In the US, the Lemon Laws of different states determine whether a vehicle qualifies as a ‘lemon’, requiring the manufacturer to either replace it or refund its cost to the consumer, writes Pushpa Girimaji.india Updated: Jul 04, 2010 00:39 IST
In the US, the Lemon Laws of different states determine whether a vehicle qualifies as a ‘lemon’, requiring the manufacturer to either replace it or refund its cost to the consumer.
Under the New Jersey Lemon Law, for example, a new vehicle is presumed to be a lemon if it has one or more defects that exist even after three attempts at repairs or after the vehicle has been out of service for 20 calendar days.
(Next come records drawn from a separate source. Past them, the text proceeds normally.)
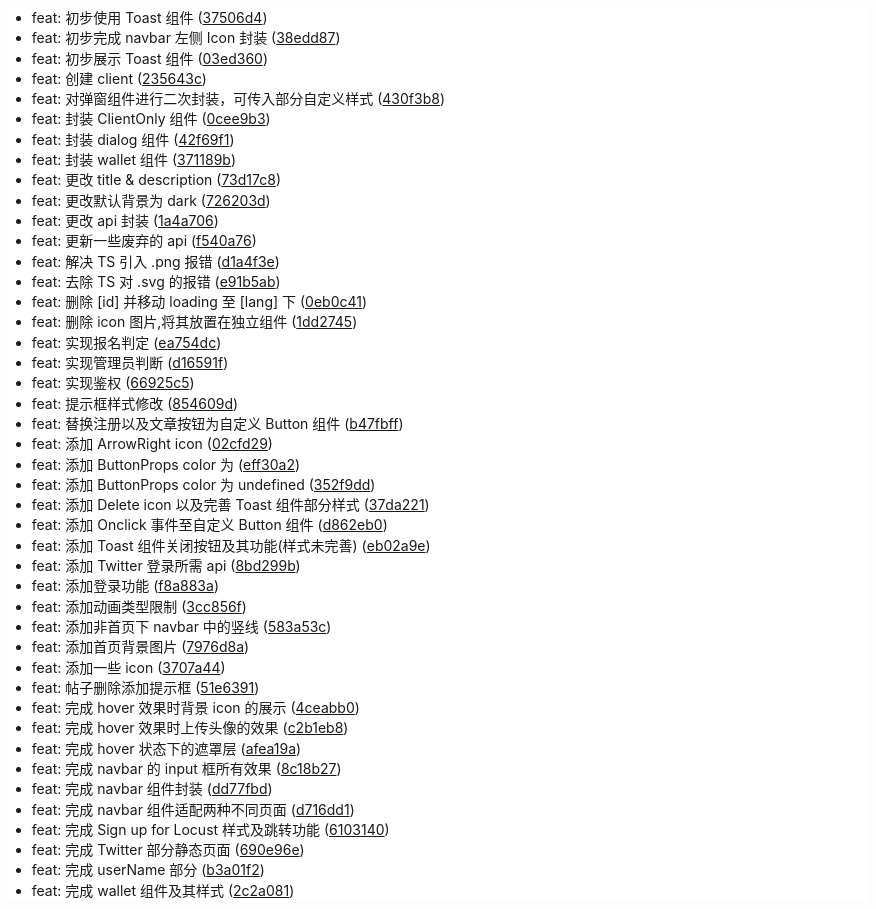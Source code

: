 - feat: 初步使用 Toast 组件 ([37506d4](https://github.com/BuidlerDAO/LocustProject-fe/commit/37506d4))
- feat: 初步完成 navbar 左侧 Icon 封装 ([38edd87](https://github.com/BuidlerDAO/LocustProject-fe/commit/38edd87))
- feat: 初步展示 Toast 组件 ([03ed360](https://github.com/BuidlerDAO/LocustProject-fe/commit/03ed360))
- feat: 创建 client ([235643c](https://github.com/BuidlerDAO/LocustProject-fe/commit/235643c))
- feat: 对弹窗组件进行二次封装，可传入部分自定义样式 ([430f3b8](https://github.com/BuidlerDAO/LocustProject-fe/commit/430f3b8))
- feat: 封装 ClientOnly 组件 ([0cee9b3](https://github.com/BuidlerDAO/LocustProject-fe/commit/0cee9b3))
- feat: 封装 dialog 组件 ([42f69f1](https://github.com/BuidlerDAO/LocustProject-fe/commit/42f69f1))
- feat: 封装 wallet 组件 ([371189b](https://github.com/BuidlerDAO/LocustProject-fe/commit/371189b))
- feat: 更改 title & description ([73d17c8](https://github.com/BuidlerDAO/LocustProject-fe/commit/73d17c8))
- feat: 更改默认背景为 dark ([726203d](https://github.com/BuidlerDAO/LocustProject-fe/commit/726203d))
- feat: 更改 api 封装 ([1a4a706](https://github.com/BuidlerDAO/LocustProject-fe/commit/1a4a706))
- feat: 更新一些废弃的 api ([f540a76](https://github.com/BuidlerDAO/LocustProject-fe/commit/f540a76))
- feat: 解决 TS 引入 .png 报错 ([d1a4f3e](https://github.com/BuidlerDAO/LocustProject-fe/commit/d1a4f3e))
- feat: 去除 TS 对 .svg 的报错 ([e91b5ab](https://github.com/BuidlerDAO/LocustProject-fe/commit/e91b5ab))
- feat: 删除 [id] 并移动 loading 至 [lang] 下 ([0eb0c41](https://github.com/BuidlerDAO/LocustProject-fe/commit/0eb0c41))
- feat: 删除 icon 图片,将其放置在独立组件 ([1dd2745](https://github.com/BuidlerDAO/LocustProject-fe/commit/1dd2745))
- feat: 实现报名判定 ([ea754dc](https://github.com/BuidlerDAO/LocustProject-fe/commit/ea754dc))
- feat: 实现管理员判断 ([d16591f](https://github.com/BuidlerDAO/LocustProject-fe/commit/d16591f))
- feat: 实现鉴权 ([66925c5](https://github.com/BuidlerDAO/LocustProject-fe/commit/66925c5))
- feat: 提示框样式修改 ([854609d](https://github.com/BuidlerDAO/LocustProject-fe/commit/854609d))
- feat: 替换注册以及文章按钮为自定义 Button 组件 ([b47fbff](https://github.com/BuidlerDAO/LocustProject-fe/commit/b47fbff))
- feat: 添加 ArrowRight icon ([02cfd29](https://github.com/BuidlerDAO/LocustProject-fe/commit/02cfd29))
- feat: 添加 ButtonProps color 为 ([eff30a2](https://github.com/BuidlerDAO/LocustProject-fe/commit/eff30a2))
- feat: 添加 ButtonProps color 为 undefined ([352f9dd](https://github.com/BuidlerDAO/LocustProject-fe/commit/352f9dd))
- feat: 添加 Delete icon 以及完善 Toast 组件部分样式 ([37da221](https://github.com/BuidlerDAO/LocustProject-fe/commit/37da221))
- feat: 添加 Onclick 事件至自定义 Button 组件 ([d862eb0](https://github.com/BuidlerDAO/LocustProject-fe/commit/d862eb0))
- feat: 添加 Toast 组件关闭按钮及其功能(样式未完善) ([eb02a9e](https://github.com/BuidlerDAO/LocustProject-fe/commit/eb02a9e))
- feat: 添加 Twitter 登录所需 api ([8bd299b](https://github.com/BuidlerDAO/LocustProject-fe/commit/8bd299b))
- feat: 添加登录功能 ([f8a883a](https://github.com/BuidlerDAO/LocustProject-fe/commit/f8a883a))
- feat: 添加动画类型限制 ([3cc856f](https://github.com/BuidlerDAO/LocustProject-fe/commit/3cc856f))
- feat: 添加非首页下 navbar 中的竖线 ([583a53c](https://github.com/BuidlerDAO/LocustProject-fe/commit/583a53c))
- feat: 添加首页背景图片 ([7976d8a](https://github.com/BuidlerDAO/LocustProject-fe/commit/7976d8a))
- feat: 添加一些 icon ([3707a44](https://github.com/BuidlerDAO/LocustProject-fe/commit/3707a44))
- feat: 帖子删除添加提示框 ([51e6391](https://github.com/BuidlerDAO/LocustProject-fe/commit/51e6391))
- feat: 完成 hover 效果时背景 icon 的展示 ([4ceabb0](https://github.com/BuidlerDAO/LocustProject-fe/commit/4ceabb0))
- feat: 完成 hover 效果时上传头像的效果 ([c2b1eb8](https://github.com/BuidlerDAO/LocustProject-fe/commit/c2b1eb8))
- feat: 完成 hover 状态下的遮罩层 ([afea19a](https://github.com/BuidlerDAO/LocustProject-fe/commit/afea19a))
- feat: 完成 navbar 的 input 框所有效果 ([8c18b27](https://github.com/BuidlerDAO/LocustProject-fe/commit/8c18b27))
- feat: 完成 navbar 组件封装 ([dd77fbd](https://github.com/BuidlerDAO/LocustProject-fe/commit/dd77fbd))
- feat: 完成 navbar 组件适配两种不同页面 ([d716dd1](https://github.com/BuidlerDAO/LocustProject-fe/commit/d716dd1))
- feat: 完成 Sign up for Locust 样式及跳转功能 ([6103140](https://github.com/BuidlerDAO/LocustProject-fe/commit/6103140))
- feat: 完成 Twitter 部分静态页面 ([690e96e](https://github.com/BuidlerDAO/LocustProject-fe/commit/690e96e))
- feat: 完成 userName 部分 ([b3a01f2](https://github.com/BuidlerDAO/LocustProject-fe/commit/b3a01f2))
- feat: 完成 wallet 组件及其样式 ([2c2a081](https://github.com/BuidlerDAO/LocustProject-fe/commit/2c2a081))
I mention this to underscore the need for a similar law in our country. Today, in the absence of such a law, consumers find it difficult to hold manufacturers and dealers accountable for defective vehicles. Even in consumer court orders, there is lot of ambiguity on what constitutes 'manufacturing defect' and under what circumstances should a consumer get a refund or a replacement.
Take the case of Sushila Automobiles vs Dr Birendra Narain Prasad decided by the apex consumer court in May this year. The District Forum in Ranchi held the defects in the car were of minor nature and therefore it could not accede to the consumer’s demand for a replacement or a refund. It merely asked the manufacturer to rectify the defects.
The consumer court at the state level, to which the consumer appealed against this order, held a different view. It’s verdict was that since the defects could not be rectified and the vehicle remained mostly with the dealer (for repairs), the vehicle had inherent manufacturing defects. It therefore ordered replacement of the vehicle.
The National Commission however disagreed and said the car only suffered from ‘minor defects’ which were not ‘manufacturing defects’. So the demand for replacement was not justified.
This brings us to the crucial question: what are the grounds on which a manufacturer should replace a car? What constitutes a manufacturing defect? I would say that whether it is a major or a minor defect, so long as it impairs use of the car the consumer should get a replacement.
N. Srinath: I purchased a new vehicle in Feb 2009 and have been having trouble with it since April 2009. My issues continue to be ‘investigated’ by the manufacturer, putting me at significant inconvenience and cost. I need help to pursue the matter with the consumer court.
Answer: You need to have documents to prove the continuing problem with the car (job cards, for example). You also need to get an independent expert’s opinion on the defects in the car. I would suggest you contact the Consumer Guidance Society of India (www.cgsiindia.org. Ph: 022-22621612) or Mumbai Grahak Panchayat (022- 26288624).